**Record extracts**

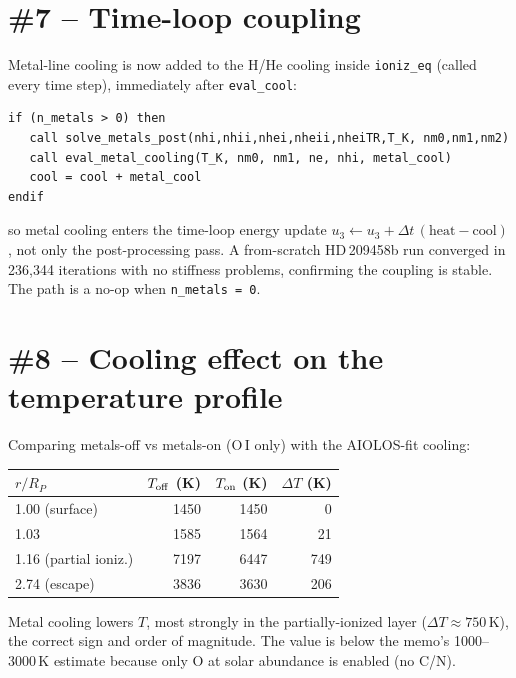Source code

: \documentclass[english,a4paper]{kiseon_memo}
\begin{document}
\section{\#7 -- Time-loop coupling}

Metal-line cooling is now added to the H/He cooling inside
\texttt{ioniz\_eq} (called every time step), immediately after
\texttt{eval\_cool}:
\begin{lstlisting}
if (n_metals > 0) then
   call solve_metals_post(nhi,nhii,nhei,nheii,nheiTR,T_K, nm0,nm1,nm2)
   call eval_metal_cooling(T_K, nm0, nm1, ne, nhi, metal_cool)
   cool = cool + metal_cool
endif
\end{lstlisting}
so metal cooling enters the time-loop energy update
$u_3 \leftarrow u_3 + \Delta t\,(\mathrm{heat}-\mathrm{cool})$, not only
the post-processing pass.  A from-scratch HD\,209458b run converged in
236{,}344 iterations with no stiffness problems, confirming the coupling
is stable.  The path is a no-op when \texttt{n\_metals = 0}.

\section{\#8 -- Cooling effect on the temperature profile}

Comparing metals-off vs metals-on (O\,I only) with the AIOLOS-fit
cooling:
\begin{center}
\begin{tabular}{lrrr}
\toprule
$r/R_P$ & $T_{\rm off}$ (K) & $T_{\rm on}$ (K) & $\Delta T$ (K) \\
\midrule
1.00 (surface) & 1450 & 1450 & 0 \\
1.03           & 1585 & 1564 & 21 \\
1.16 (partial ioniz.) & 7197 & 6447 & 749 \\
2.74 (escape)  & 3836 & 3630 & 206 \\
\bottomrule
\end{tabular}
\end{center}
Metal cooling lowers $T$, most strongly in the partially-ionized layer
($\Delta T \approx 750$\,K), the correct sign and order of magnitude.
The value is below the memo's 1000--3000\,K estimate because only O at
solar abundance is enabled (no C/N).
\end{document}
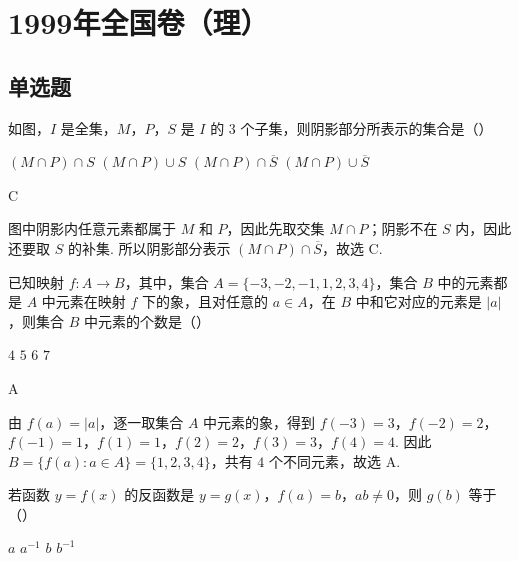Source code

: \chapter{1999年全国卷（理）}
\section{单选题}

\begin{problem}
如图，\(I\) 是全集，\(M\)，\(P\)，\(S\) 是 \(I\) 的 \(3\) 个子集，则阴影部分所表示的集合是（\quad）


\choices
    {\((M\cap P)\cap S\)}
    {\((M\cap P)\cup S\)}
    {\((M\cap P)\cap \overline{S}\)}
    {\((M\cap P)\cup \overline{S}\)}
\end{problem}

\begin{answer}
C
\end{answer}

\begin{solution}
图中阴影内任意元素都属于 \(M\) 和 \(P\)，因此先取交集 \(M\cap P\)；阴影不在 \(S\) 内，因此还要取 \(S\) 的补集. 所以阴影部分表示
\((M\cap P)\cap\overline{S}\)，故选 C.
\end{solution}

\begin{problem}
已知映射 \(f:A\to B\)，其中，集合 \(A=\{-3,-2,-1,1,2,3,4\}\)，集合 \(B\) 中的元素都是 \(A\) 中元素在映射 \(f\) 下的象，且对任意的 \(a\in A\)，在 \(B\) 中和它对应的元素是 \(|a|\)，则集合 \(B\) 中元素的个数是（\quad）

\choices
    {\(4\)}
    {\(5\)}
    {\(6\)}
    {\(7\)}
\end{problem}

\begin{answer}
A
\end{answer}

\begin{solution}
由 \(f(a)=|a|\)，逐一取集合 \(A\) 中元素的象，得到
\(f(-3)=3\)，\(f(-2)=2\)，\(f(-1)=1\)，\(f(1)=1\)，\(f(2)=2\)，\(f(3)=3\)，\(f(4)=4\).
因此
\(B=\{f(a):a\in A\}=\{1,2,3,4\}\)，共有 \(4\) 个不同元素，故选 A.
\end{solution}

\begin{problem}
若函数 \(y=f(x)\) 的反函数是 \(y=g(x)\)，\(f(a)=b\)，\(ab\neq 0\)，则 \(g(b)\) 等于（\quad）

\choices
    {\(a\)}
    {\(a^{-1}\)}
    {\(b\)}
    {\(b^{-1}\)}
\end{problem}

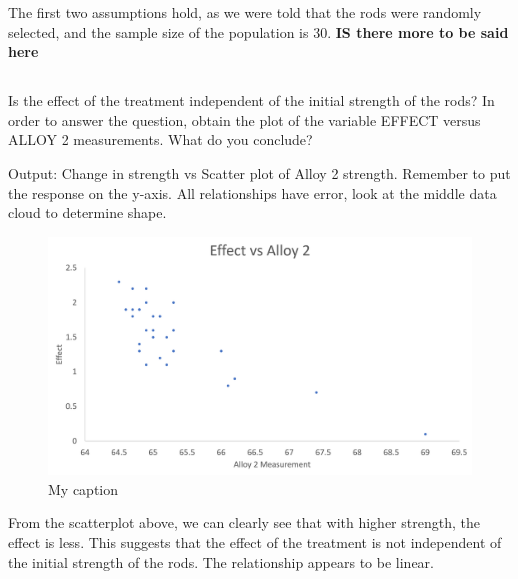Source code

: \documentclass[letterpaper]{article}
\begin{document}
The first two assumptions hold, as we were told that the
rods were randomly selected, and the sample size of the population is 30.
\textbf{IS there more to be said here}

\subsection{}%
Is the effect of the treatment independent of the initial strength of the rods?
In order to answer the  question, obtain the plot of the variable EFFECT versus
ALLOY 2 measurements. What do you  conclude?

Output: Change in strength vs Scatter plot of Alloy 2 strength.
Remember to put the response on the y-axis. All relationships have
error, look at the middle data cloud to determine shape.

\begin{figure}[H]
 \centering
 \includegraphics[width=\textwidth]{q6.png}
 \caption{My caption}
 \label{q6}
\end{figure}

From the scatterplot above, we can clearly see that with higher strength, the effect
is less. This suggests that the effect of the treatment is not independent of the initial strength of the rods. The relationship appears to be linear.
\end{document}
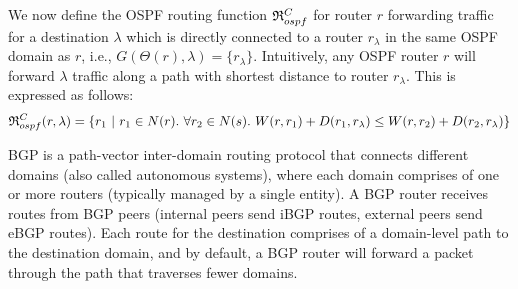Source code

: 

We now define the OSPF routing function $\mathfrak{R}_{ospf}^C$ for router $r$
forwarding traffic
for a destination $\lambda$ which is directly connected to a router $r_\lambda$ in the same OSPF domain as $r$, i.e., $G(\Theta(r),\lambda) = \{r_\lambda\}$. Intuitively, 
any OSPF router $r$ will forward $\lambda$ traffic along a path with
shortest distance to router $r_\lambda$. This is expressed as follows: 
\[
\mathfrak{R}_{ospf}^C(r,\lambda) = \{r_1 ~|~ r_1 \in N(r).~\forall r_2 \in N(s) .~W(r, r_1) + D(r_1, r_\lambda) \le 
W(r, r_2) + D(r_2, r_\lambda)\}
\]

 BGP is a path-vector inter-domain routing protocol
that connects different domains (also called autonomous systems), where each domain
comprises of one or more routers (typically managed by a single
entity). A BGP router receives routes from BGP peers (internal peers
send iBGP routes, external peers send eBGP routes). Each route for the
destination comprises of a domain-level path to the destination
domain, and by default, a BGP router will forward a packet through the path that traverses fewer domains.
 
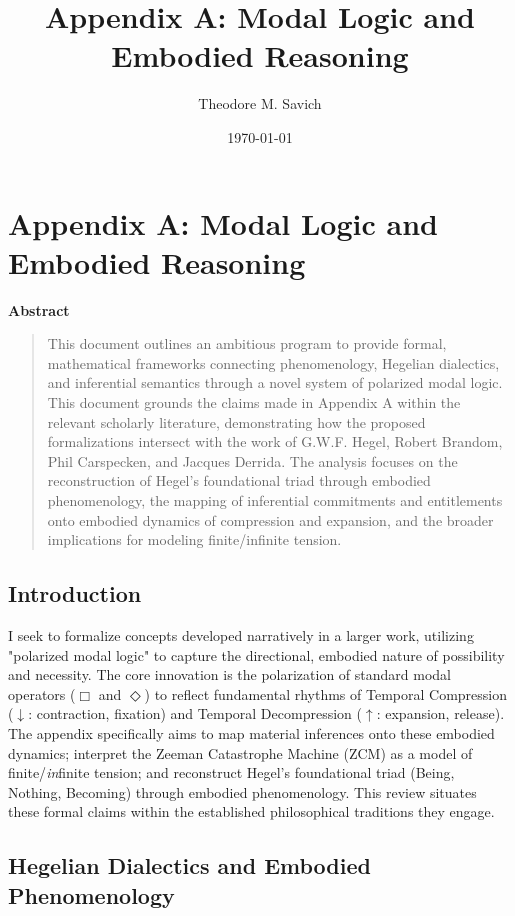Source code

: \documentclass[12pt]{book}
\title{Appendix A: Modal Logic and Embodied Reasoning}
\author{Theodore M. Savich}
\date{\today}
\newenvironment{abstract}
    { %
      \begin{center} %
        \textbf{Abstract} %
      \end{center}
      \vspace{\baselineskip} %
      \begin{quotation} %
      \small %
    }
    { %
      \end{quotation} %
      \bigskip %
    }
\begin{document}
\maketitle

\chapter{Appendix A: Modal Logic and Embodied Reasoning}



\begin{abstract}
This document outlines an ambitious program to provide formal, mathematical frameworks connecting phenomenology, Hegelian dialectics, and inferential semantics through a novel system of polarized modal logic. This document grounds the claims made in Appendix A within the relevant scholarly literature, demonstrating how the proposed formalizations intersect with the work of G.W.F. Hegel, Robert Brandom, Phil Carspecken, and Jacques Derrida. The analysis focuses on the reconstruction of Hegel's foundational triad through embodied phenomenology, the mapping of inferential commitments and entitlements onto embodied dynamics of compression and expansion, and the broader implications for modeling finite/infinite tension.
\end{abstract}

\section{Introduction}

I seek to formalize concepts developed narratively in a larger work, utilizing "polarized modal logic" to capture the directional, embodied nature of possibility and necessity. The core innovation is the polarization of standard modal operators ($\Box$ and $\Diamond$) to reflect fundamental rhythms of Temporal Compression ($\downarrow$: contraction, fixation) and Temporal Decompression ($\uparrow$: expansion, release). The appendix specifically aims to map material inferences onto these embodied dynamics; interpret the Zeeman Catastrophe Machine (ZCM) as a model of finite/\textit{in}finite tension; and reconstruct Hegel's foundational triad (Being, Nothing, Becoming) through embodied phenomenology. This review situates these formal claims within the established philosophical traditions they engage.

\section{Hegelian Dialectics and Embodied Phenomenology}
\end{document}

**Task directions**
Please retype every record exactly, leaving the pictures out.

**Answer**
Source code

: \documentclass[english,a4paper]{kiseon_memo}
\begin{document}
\section{\#7 -- Time-loop coupling}

Metal-line cooling is now added to the H/He cooling inside
\texttt{ioniz\_eq} (called every time step), immediately after
\texttt{eval\_cool}:
\begin{lstlisting}
if (n_metals > 0) then
   call solve_metals_post(nhi,nhii,nhei,nheii,nheiTR,T_K, nm0,nm1,nm2)
   call eval_metal_cooling(T_K, nm0, nm1, ne, nhi, metal_cool)
   cool = cool + metal_cool
endif
\end{lstlisting}
so metal cooling enters the time-loop energy update
$u_3 \leftarrow u_3 + \Delta t\,(\mathrm{heat}-\mathrm{cool})$, not only
the post-processing pass.  A from-scratch HD\,209458b run converged in
236{,}344 iterations with no stiffness problems, confirming the coupling
is stable.  The path is a no-op when \texttt{n\_metals = 0}.

\section{\#8 -- Cooling effect on the temperature profile}

Comparing metals-off vs metals-on (O\,I only) with the AIOLOS-fit
cooling:
\begin{center}
\begin{tabular}{lrrr}
\toprule
$r/R_P$ & $T_{\rm off}$ (K) & $T_{\rm on}$ (K) & $\Delta T$ (K) \\
\midrule
1.00 (surface) & 1450 & 1450 & 0 \\
1.03           & 1585 & 1564 & 21 \\
1.16 (partial ioniz.) & 7197 & 6447 & 749 \\
2.74 (escape)  & 3836 & 3630 & 206 \\
\bottomrule
\end{tabular}
\end{center}
Metal cooling lowers $T$, most strongly in the partially-ionized layer
($\Delta T \approx 750$\,K), the correct sign and order of magnitude.
The value is below the memo's 1000--3000\,K estimate because only O at
solar abundance is enabled (no C/N).
\end{document}
Source code

: \chapter{1999年全国卷（理）}
\section{单选题}

\begin{problem}
如图，\(I\) 是全集，\(M\)，\(P\)，\(S\) 是 \(I\) 的 \(3\) 个子集，则阴影部分所表示的集合是（\quad）


\choices
    {\((M\cap P)\cap S\)}
    {\((M\cap P)\cup S\)}
    {\((M\cap P)\cap \overline{S}\)}
    {\((M\cap P)\cup \overline{S}\)}
\end{problem}

\begin{answer}
C
\end{answer}

\begin{solution}
图中阴影内任意元素都属于 \(M\) 和 \(P\)，因此先取交集 \(M\cap P\)；阴影不在 \(S\) 内，因此还要取 \(S\) 的补集. 所以阴影部分表示
\((M\cap P)\cap\overline{S}\)，故选 C.
\end{solution}

\begin{problem}
已知映射 \(f:A\to B\)，其中，集合 \(A=\{-3,-2,-1,1,2,3,4\}\)，集合 \(B\) 中的元素都是 \(A\) 中元素在映射 \(f\) 下的象，且对任意的 \(a\in A\)，在 \(B\) 中和它对应的元素是 \(|a|\)，则集合 \(B\) 中元素的个数是（\quad）

\choices
    {\(4\)}
    {\(5\)}
    {\(6\)}
    {\(7\)}
\end{problem}

\begin{answer}
A
\end{answer}

\begin{solution}
由 \(f(a)=|a|\)，逐一取集合 \(A\) 中元素的象，得到
\(f(-3)=3\)，\(f(-2)=2\)，\(f(-1)=1\)，\(f(1)=1\)，\(f(2)=2\)，\(f(3)=3\)，\(f(4)=4\).
因此
\(B=\{f(a):a\in A\}=\{1,2,3,4\}\)，共有 \(4\) 个不同元素，故选 A.
\end{solution}

\begin{problem}
若函数 \(y=f(x)\) 的反函数是 \(y=g(x)\)，\(f(a)=b\)，\(ab\neq 0\)，则 \(g(b)\) 等于（\quad）

\choices
    {\(a\)}
    {\(a^{-1}\)}
    {\(b\)}
    {\(b^{-1}\)}
\end{problem}

Source code

: \documentclass[letterpaper]{article}
\begin{document}
The first two assumptions hold, as we were told that the
rods were randomly selected, and the sample size of the population is 30.
\textbf{IS there more to be said here}

\subsection{}%
Is the effect of the treatment independent of the initial strength of the rods?
In order to answer the  question, obtain the plot of the variable EFFECT versus
ALLOY 2 measurements. What do you  conclude?

Output: Change in strength vs Scatter plot of Alloy 2 strength.
Remember to put the response on the y-axis. All relationships have
error, look at the middle data cloud to determine shape.

\begin{figure}[H]
 \centering
 \includegraphics[width=\textwidth]{q6.png}
 \caption{My caption}
 \label{q6}
\end{figure}

From the scatterplot above, we can clearly see that with higher strength, the effect
is less. This suggests that the effect of the treatment is not independent of the initial strength of the rods. The relationship appears to be linear.
\end{document}
Source code

: 

We now define the OSPF routing function $\mathfrak{R}_{ospf}^C$ for router $r$
forwarding traffic
for a destination $\lambda$ which is directly connected to a router $r_\lambda$ in the same OSPF domain as $r$, i.e., $G(\Theta(r),\lambda) = \{r_\lambda\}$. Intuitively, 
any OSPF router $r$ will forward $\lambda$ traffic along a path with
shortest distance to router $r_\lambda$. This is expressed as follows: 
\[
\mathfrak{R}_{ospf}^C(r,\lambda) = \{r_1 ~|~ r_1 \in N(r).~\forall r_2 \in N(s) .~W(r, r_1) + D(r_1, r_\lambda) \le 
W(r, r_2) + D(r_2, r_\lambda)\}
\]

 BGP is a path-vector inter-domain routing protocol
that connects different domains (also called autonomous systems), where each domain
comprises of one or more routers (typically managed by a single
entity). A BGP router receives routes from BGP peers (internal peers
send iBGP routes, external peers send eBGP routes). Each route for the
destination comprises of a domain-level path to the destination
domain, and by default, a BGP router will forward a packet through the path that traverses fewer domains.
 
Source code

: \documentclass[12pt]{book}
\title{Appendix A: Modal Logic and Embodied Reasoning}
\author{Theodore M. Savich}
\date{\today}
\newenvironment{abstract}
    { %
      \begin{center} %
        \textbf{Abstract} %
      \end{center}
      \vspace{\baselineskip} %
      \begin{quotation} %
      \small %
    }
    { %
      \end{quotation} %
      \bigskip %
    }
\begin{document}
\maketitle

\chapter{Appendix A: Modal Logic and Embodied Reasoning}



\begin{abstract}
This document outlines an ambitious program to provide formal, mathematical frameworks connecting phenomenology, Hegelian dialectics, and inferential semantics through a novel system of polarized modal logic. This document grounds the claims made in Appendix A within the relevant scholarly literature, demonstrating how the proposed formalizations intersect with the work of G.W.F. Hegel, Robert Brandom, Phil Carspecken, and Jacques Derrida. The analysis focuses on the reconstruction of Hegel's foundational triad through embodied phenomenology, the mapping of inferential commitments and entitlements onto embodied dynamics of compression and expansion, and the broader implications for modeling finite/infinite tension.
\end{abstract}

\section{Introduction}

I seek to formalize concepts developed narratively in a larger work, utilizing "polarized modal logic" to capture the directional, embodied nature of possibility and necessity. The core innovation is the polarization of standard modal operators ($\Box$ and $\Diamond$) to reflect fundamental rhythms of Temporal Compression ($\downarrow$: contraction, fixation) and Temporal Decompression ($\uparrow$: expansion, release). The appendix specifically aims to map material inferences onto these embodied dynamics; interpret the Zeeman Catastrophe Machine (ZCM) as a model of finite/\textit{in}finite tension; and reconstruct Hegel's foundational triad (Being, Nothing, Becoming) through embodied phenomenology. This review situates these formal claims within the established philosophical traditions they engage.

\section{Hegelian Dialectics and Embodied Phenomenology}
\end{document}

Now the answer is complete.